== DESCRIPTION OF THE TASK ==
What this exercise needs is every entry restated as written, with no pictures.

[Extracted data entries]
^^^^^^^^

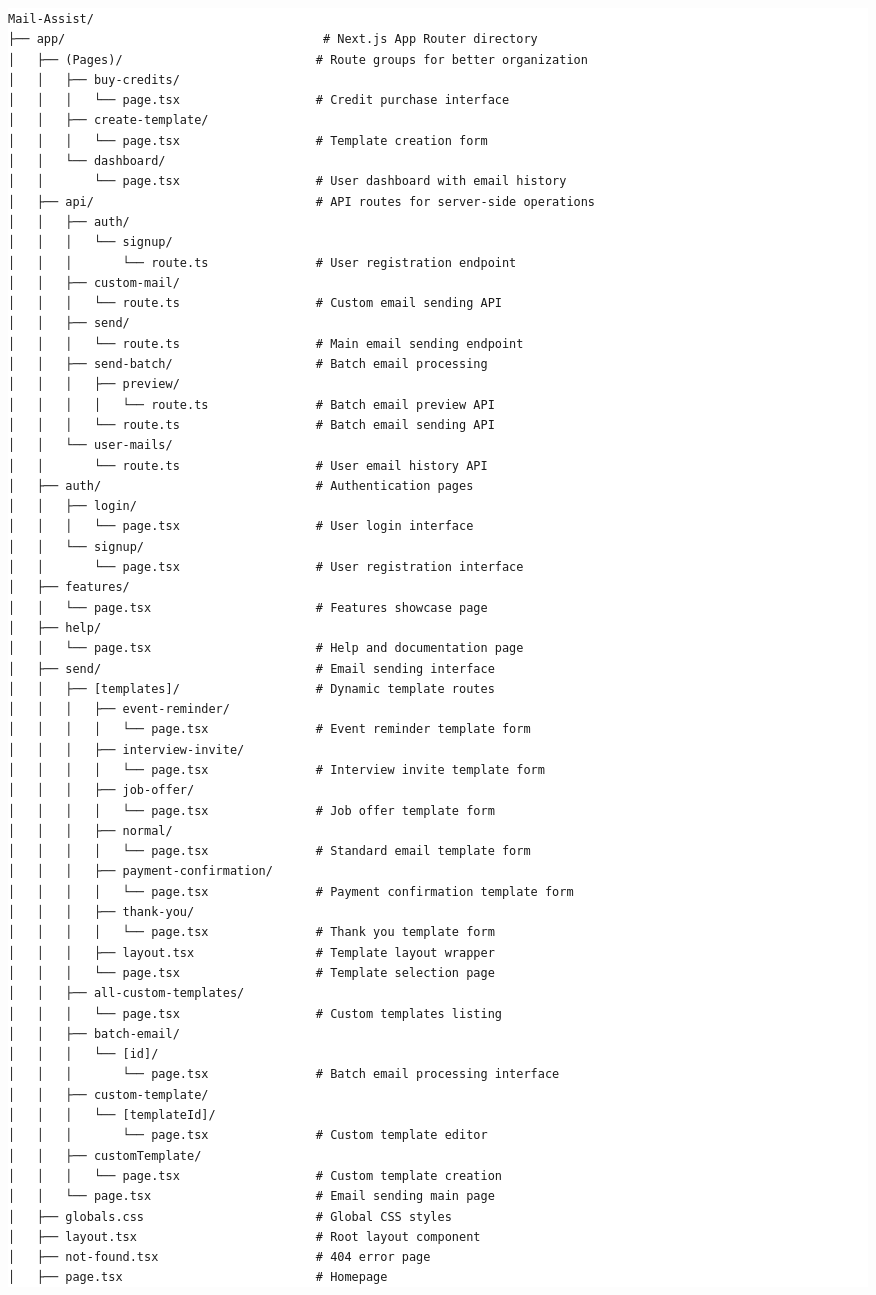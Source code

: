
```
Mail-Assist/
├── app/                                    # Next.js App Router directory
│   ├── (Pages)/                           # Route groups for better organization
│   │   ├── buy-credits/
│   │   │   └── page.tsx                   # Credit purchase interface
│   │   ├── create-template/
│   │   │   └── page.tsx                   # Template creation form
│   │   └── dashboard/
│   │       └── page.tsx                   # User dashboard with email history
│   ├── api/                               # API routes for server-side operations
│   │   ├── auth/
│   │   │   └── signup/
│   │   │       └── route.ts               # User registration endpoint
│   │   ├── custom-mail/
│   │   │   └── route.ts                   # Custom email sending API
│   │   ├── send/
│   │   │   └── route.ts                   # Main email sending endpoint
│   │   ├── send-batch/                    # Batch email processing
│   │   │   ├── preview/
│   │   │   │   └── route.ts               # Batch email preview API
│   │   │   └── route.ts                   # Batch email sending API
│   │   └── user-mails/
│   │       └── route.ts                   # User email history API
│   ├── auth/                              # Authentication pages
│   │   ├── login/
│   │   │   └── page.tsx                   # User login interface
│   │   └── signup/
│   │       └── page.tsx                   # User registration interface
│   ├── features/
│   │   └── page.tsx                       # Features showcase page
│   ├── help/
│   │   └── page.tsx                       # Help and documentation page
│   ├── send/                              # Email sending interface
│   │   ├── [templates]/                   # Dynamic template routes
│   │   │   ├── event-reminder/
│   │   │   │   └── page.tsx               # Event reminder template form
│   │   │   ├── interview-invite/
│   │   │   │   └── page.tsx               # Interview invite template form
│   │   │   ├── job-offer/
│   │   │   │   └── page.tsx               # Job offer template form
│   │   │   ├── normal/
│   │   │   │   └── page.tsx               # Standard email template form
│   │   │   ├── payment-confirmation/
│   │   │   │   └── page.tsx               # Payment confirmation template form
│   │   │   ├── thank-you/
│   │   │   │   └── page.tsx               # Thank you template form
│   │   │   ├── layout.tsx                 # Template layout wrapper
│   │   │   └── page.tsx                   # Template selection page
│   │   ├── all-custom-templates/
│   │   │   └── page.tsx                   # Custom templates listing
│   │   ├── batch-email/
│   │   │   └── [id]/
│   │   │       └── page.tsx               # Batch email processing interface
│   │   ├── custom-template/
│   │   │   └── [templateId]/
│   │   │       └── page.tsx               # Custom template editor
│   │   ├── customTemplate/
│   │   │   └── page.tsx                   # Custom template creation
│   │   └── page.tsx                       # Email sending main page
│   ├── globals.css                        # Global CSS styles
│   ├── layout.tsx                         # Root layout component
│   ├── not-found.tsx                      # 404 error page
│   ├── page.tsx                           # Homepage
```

^^^^^^^^

== SOLUTION FOR THIS PROBLEM ==
Source code

:
```
Mail-Assist/
├── app/                                    # Next.js App Router directory
│   ├── (Pages)/                           # Route groups for better organization
│   │   ├── buy-credits/
│   │   │   └── page.tsx                   # Credit purchase interface
│   │   ├── create-template/
│   │   │   └── page.tsx                   # Template creation form
│   │   └── dashboard/
│   │       └── page.tsx                   # User dashboard with email history
│   ├── api/                               # API routes for server-side operations
│   │   ├── auth/
│   │   │   └── signup/
│   │   │       └── route.ts               # User registration endpoint
│   │   ├── custom-mail/
│   │   │   └── route.ts                   # Custom email sending API
│   │   ├── send/
│   │   │   └── route.ts                   # Main email sending endpoint
│   │   ├── send-batch/                    # Batch email processing
│   │   │   ├── preview/
│   │   │   │   └── route.ts               # Batch email preview API
│   │   │   └── route.ts                   # Batch email sending API
│   │   └── user-mails/
│   │       └── route.ts                   # User email history API
│   ├── auth/                              # Authentication pages
│   │   ├── login/
│   │   │   └── page.tsx                   # User login interface
│   │   └── signup/
│   │       └── page.tsx                   # User registration interface
│   ├── features/
│   │   └── page.tsx                       # Features showcase page
│   ├── help/
│   │   └── page.tsx                       # Help and documentation page
│   ├── send/                              # Email sending interface
│   │   ├── [templates]/                   # Dynamic template routes
│   │   │   ├── event-reminder/
│   │   │   │   └── page.tsx               # Event reminder template form
│   │   │   ├── interview-invite/
│   │   │   │   └── page.tsx               # Interview invite template form
│   │   │   ├── job-offer/
│   │   │   │   └── page.tsx               # Job offer template form
│   │   │   ├── normal/
│   │   │   │   └── page.tsx               # Standard email template form
│   │   │   ├── payment-confirmation/
│   │   │   │   └── page.tsx               # Payment confirmation template form
│   │   │   ├── thank-you/
│   │   │   │   └── page.tsx               # Thank you template form
│   │   │   ├── layout.tsx                 # Template layout wrapper
│   │   │   └── page.tsx                   # Template selection page
│   │   ├── all-custom-templates/
│   │   │   └── page.tsx                   # Custom templates listing
│   │   ├── batch-email/
│   │   │   └── [id]/
│   │   │       └── page.tsx               # Batch email processing interface
│   │   ├── custom-template/
│   │   │   └── [templateId]/
│   │   │       └── page.tsx               # Custom template editor
│   │   ├── customTemplate/
│   │   │   └── page.tsx                   # Custom template creation
│   │   └── page.tsx                       # Email sending main page
│   ├── globals.css                        # Global CSS styles
│   ├── layout.tsx                         # Root layout component
│   ├── not-found.tsx                      # 404 error page
│   ├── page.tsx                           # Homepage
```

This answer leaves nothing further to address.